For several years we have had the ability to use stem cell therapy in our patients. We harvest fat cells from the Gluteal region of the patient and ship them to a company Vet-Stem that concentrates the adult stem cells and ships them back to us for injection into damaged tendons and ligaments. There are now many new uses being developed such as intra-articular injection for treating arthritis or OCD lesions.
Stem cells are the precursor cells for all cells in the body. They are called pleurepotent stem cells and are the first cells that appear during embryonic development. They then mature into the various
organs and tissues of the body from brain and bone to skin and hair. It is really quite amazing and the signaling process has yet to be fully understood. What we do know is that adult stem cells are present is significant numbers in adipose tissue and bone marrow and behave in similar ways to embryonic stem cells. When these cells are injected into tissue they develop into cells that surround them, obviously receiving a signal from those cells.
There is a very interesting article published on Technology Review ( the MIT website), I really do have to get a life and start reading fiction or watching TV or something. Anyway, this article notes the GSK Glasco Smith Klein is partnering with the Harvard Stem Cell Institute to develop additional uses for stem cells. ""GSK believes stem cell science has great potential to aid the discovery of new medicines by improving the screening, identification, and development of new compounds," said Patrick Vallance, head of drug discovery at GSK, in a statement released by the company. There appears to be a way of developing stem cells that mimick damaged or diseased cells and allow drug developers to test treatment on actual diseased cells outside the body......thats way cool.
Big Pharma has mostly shied away from investing in stem-cell research. But drug screening, which some scientists say is likely to be one of the biggest near-term benefits of stem cells, is a growing area of interest.

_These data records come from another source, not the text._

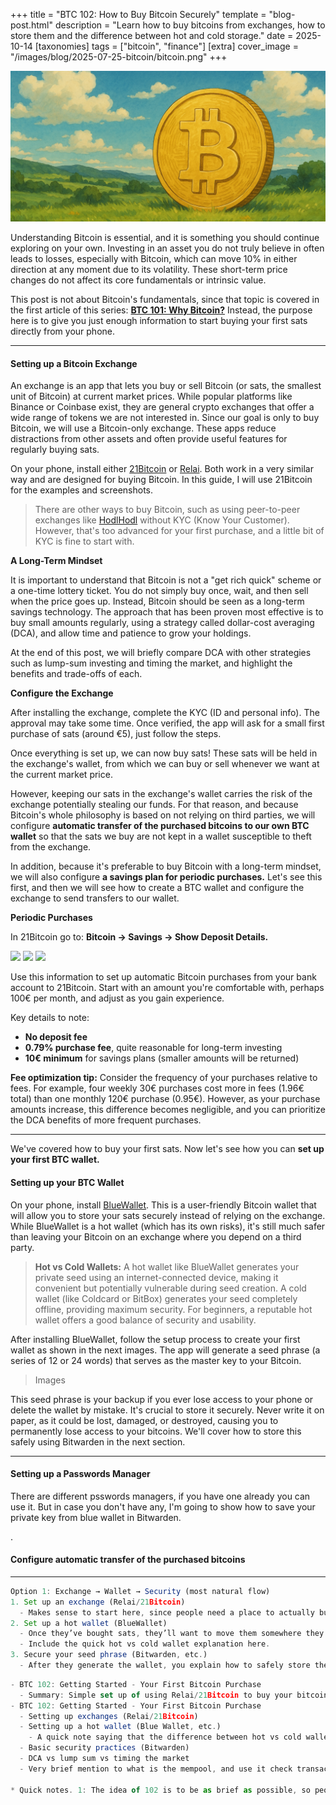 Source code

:+++
title = "BTC 102: How to Buy Bitcoin Securely"
template = "blog-post.html"
description = "Learn how to buy bitcoins from exchanges, how to store them and the difference between hot and cold storage."
date = 2025-10-14
[taxonomies]
tags = ["bitcoin", "finance"]
[extra]
cover_image = "/images/blog/2025-07-25-bitcoin/bitcoin.png"
+++

![blog-cover](/images/blog/2025-07-25-bitcoin/bitcoin.png)

Understanding Bitcoin is essential, and it is something you should continue exploring on your own. Investing in an asset you do not truly believe in often leads to losses, especially with Bitcoin, which can move 10% in either direction at any moment due to its volatility. These short-term price changes do not affect its core fundamentals or intrinsic value.

This post is not about Bitcoin's fundamentals, since that topic is covered in the first article of this series: <a class="link-text" target="_blank" href="https://cosmevalera.dev/blog/bitcoin/"><b>BTC 101: Why Bitcoin?</b></a> Instead, the purpose here is to give you just enough information to start buying your first sats directly from your phone.

---

<h4>Setting up a Bitcoin Exchange</h4>

<p>An exchange is an app that lets you buy or sell Bitcoin (or sats, the smallest unit of Bitcoin) at current market prices. While popular platforms like Binance or Coinbase exist, they are general crypto exchanges that offer a wide range of tokens we are not interested in. Since our goal is only to buy Bitcoin, we will use a Bitcoin-only exchange. These apps reduce distractions from other assets and often provide useful features for regularly buying sats.</p>

<p>On your phone, install either <a target="_blank" href="https://play.google.com/store/apps/details?id=fior.digital21app">21Bitcoin</a> or <a target="_blank" href="https://play.google.com/store/apps/details?id=com.relai">Relai</a>. Both work in a very similar way and are designed for buying Bitcoin. In this guide, I will use 21Bitcoin for the examples and screenshots.</p>

> There are other ways to buy Bitcoin, such as using peer-to-peer exchanges like <a target="_blank" href="https://hodlhodl.com/">HodlHodl</a> without KYC (Know Your Customer). However, that's too advanced for your first purchase, and a little bit of KYC is fine to start with.

<b>A Long-Term Mindset</b>

<p>It is important to understand that Bitcoin is not a "get rich quick" scheme or a one-time lottery ticket. You do not simply buy once, wait, and then sell when the price goes up. Instead, Bitcoin should be seen as a long-term savings technology. The approach that has been proven most effective is to buy small amounts regularly, using a strategy called dollar-cost averaging (DCA), and allow time and patience to grow your holdings.</p>

<p>At the end of this post, we will briefly compare DCA with other strategies such as lump-sum investing and timing the market, and highlight the benefits and trade-offs of each.</p>  

<b>Configure the Exchange</b>

<p>After installing the exchange, complete the KYC (ID and personal info). The approval may take some time. Once verified, the app will ask for a small first purchase of sats (around €5), just follow the steps.</p>

<p>Once everything is set up, we can now buy sats! These sats will be held in the exchange's wallet, from which we can buy or sell whenever we want at the current market price.</p>

<p>However, keeping our sats in the exchange's wallet carries the risk of the exchange potentially stealing our funds. For that reason, and because Bitcoin's whole philosophy is based on not relying on third parties, we will configure <b>automatic transfer of the purchased bitcoins to our own BTC wallet</b> so that the sats we buy are not kept in a wallet susceptible to theft from the exchange.</p>

<p>In addition, because it's preferable to buy Bitcoin with a long-term mindset, we will also configure <b>a savings plan for periodic purchases.</b> Let's see this first, and then we will see how to create a BTC wallet and configure the exchange to send transfers to our wallet.</p>

<b>Periodic Purchases</b>
<p>In 21Bitcoin go to: <b>Bitcoin -> Savings -> Show Deposit Details.</b></p>

<img class="phone-image" src="/images/blog/2025-10-14-bitcoin-2/pp-1.jpg"></img>
<img class="phone-image" src="/images/blog/2025-10-14-bitcoin-2/pp-2.jpg"></img>
<img class="phone-image" src="/images/blog/2025-10-14-bitcoin-2/pp-3.jpg"></img>

<p>Use this information to set up automatic Bitcoin purchases from your bank account to 21Bitcoin. Start with an amount you're comfortable with, perhaps 100€ per month, and adjust as you gain experience.</p>

<p>Key details to note:</p>
<ul>
<li><b>No deposit fee</b></li>
<li><b>0.79% purchase fee</b>, quite reasonable for long-term investing</li>
<li><b>10€ minimum</b> for savings plans (smaller amounts will be returned)</li>
</ul>

<p><b>Fee optimization tip:</b> Consider the frequency of your purchases relative to fees. For example, four weekly 30€ purchases cost more in fees (1.96€ total) than one monthly 120€ purchase (0.95€). However, as your purchase amounts increase, this difference becomes negligible, and you can prioritize the DCA benefits of more frequent purchases.</p>

---

<p>We've covered how to buy your first sats. Now let's see how you can <b>set up your first BTC wallet.</b></p>

<h4>Setting up your BTC Wallet</h4>

<p>On your phone, install <a target="_blank" href="https://bluewallet.io/">BlueWallet</a>. This is a user-friendly Bitcoin wallet that will allow you to store your sats securely instead of relying on the exchange. While BlueWallet is a hot wallet (which has its own risks), it's still much safer than leaving your Bitcoin on an exchange where you depend on a third party.</p>

> **Hot vs Cold Wallets:** A hot wallet like BlueWallet generates your private seed using an internet-connected device, making it convenient but potentially vulnerable during seed creation. A cold wallet (like Coldcard or BitBox) generates your seed completely offline, providing maximum security. For beginners, a reputable hot wallet offers a good balance of security and usability.

<p>After installing BlueWallet, follow the setup process to create your first wallet as shown in the next images. The app will generate a seed phrase (a series of 12 or 24 words) that serves as the master key to your Bitcoin.</p>

<!-- IMAGES -->
> Images

<p>This seed phrase is your backup if you ever lose access to your phone or delete the wallet by mistake. It's crucial to store it securely. Never write it on paper, as it could be lost, damaged, or destroyed, causing you to permanently lose access to your bitcoins. We'll cover how to store this safely using Bitwarden in the next section.</p>

---

<h4>Setting up a Passwords Manager</h4>

<p>There are different psswords managers, if you have one already you can use it. But in case you don't have any, I'm going to show how to save your private key from blue wallet in Bitwarden.</p>

<!-- BITWARDEN Configuration and images -->
<!-- Also security, like don't forget the master password. And about the private key, don't ever expose it to internet, don't save it in your computer, etcetc. -->
<p>.</p>

<!-- <p>Once your wallet is set up, you'll have a Bitcoin address that looks something like "bc1q..." This address is where you'll receive your Bitcoin transfers from the exchange. Copy this address and return to your 21Bitcoin app to configure automatic withdrawals to your BlueWallet address.</p> -->

<h4>Configure automatic transfer of the purchased bitcoins</h4>

<!-- Here talk, now that we have the 3 apps, about how to do that last bit of automatizing the purchases -->

<!-- Here also about the fee optimization, all transfers cost 1000sats, so taking that that's an euro. This makes even more important the fee optimization. Since 4 purchases of 30€ (would have approximately a fee of 5.96€ total) vs one monthly purchase of 120€ (1.95€) -->

---


```js
Option 1: Exchange → Wallet → Security (most natural flow)
1. Set up an exchange (Relai/21Bitcoin)
  - Makes sense to start here, since people need a place to actually buy sats.
2. Set up a hot wallet (BlueWallet)
  - Once they’ve bought sats, they’ll want to move them somewhere they control.
  - Include the quick hot vs cold wallet explanation here.
3. Secure your seed phrase (Bitwarden, etc.)
  - After they generate the wallet, you explain how to safely store the seed.
```

```js
- BTC 102: Getting Started - Your First Bitcoin Purchase
  - Summary: Simple set up of using Relai/21Bitcoin to buy your bitcoins with DCA every month (DCA vs lump-sum vs timing the market (be brief, and why DCA is recommended in my opinion))
- BTC 102: Getting Started - Your First Bitcoin Purchase
  - Setting up exchanges (Relai/21Bitcoin)
  - Setting up a hot wallet (Blue Wallet, etc.)
    - A quick note saying that the difference between hot vs cold wallet is that cold wallets never ever interact with internet.
  - Basic security practices (Bitwarden)
  - DCA vs lump sum vs timing the market
  - Very brief mention to what is the mempool, and use it check transaction confirmation

* Quick notes. 1: The idea of 102 is to be as brief as possible, so people can actually start somewhere buying their first sats with just enough information.
```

Because stem cells can be differentiated into any type of cell in the body, they present an ideal source for screening. For example, scientists can determine how a candidate heart-disease drug affects heart cells and also look for potential side effects in liver or other cell types.
The time appears ripe for investing, because scientists can now use new reprogramming techniques to develop stem cells from patients with specific diseases. (While no one has yet reported this, word among stem-cell researchers is that it has been done.) That means they can make nerve cells from stem cells derived from an Alzheimer's patient and then examine how candidate Alzheimer's drugs affect the diseased cells.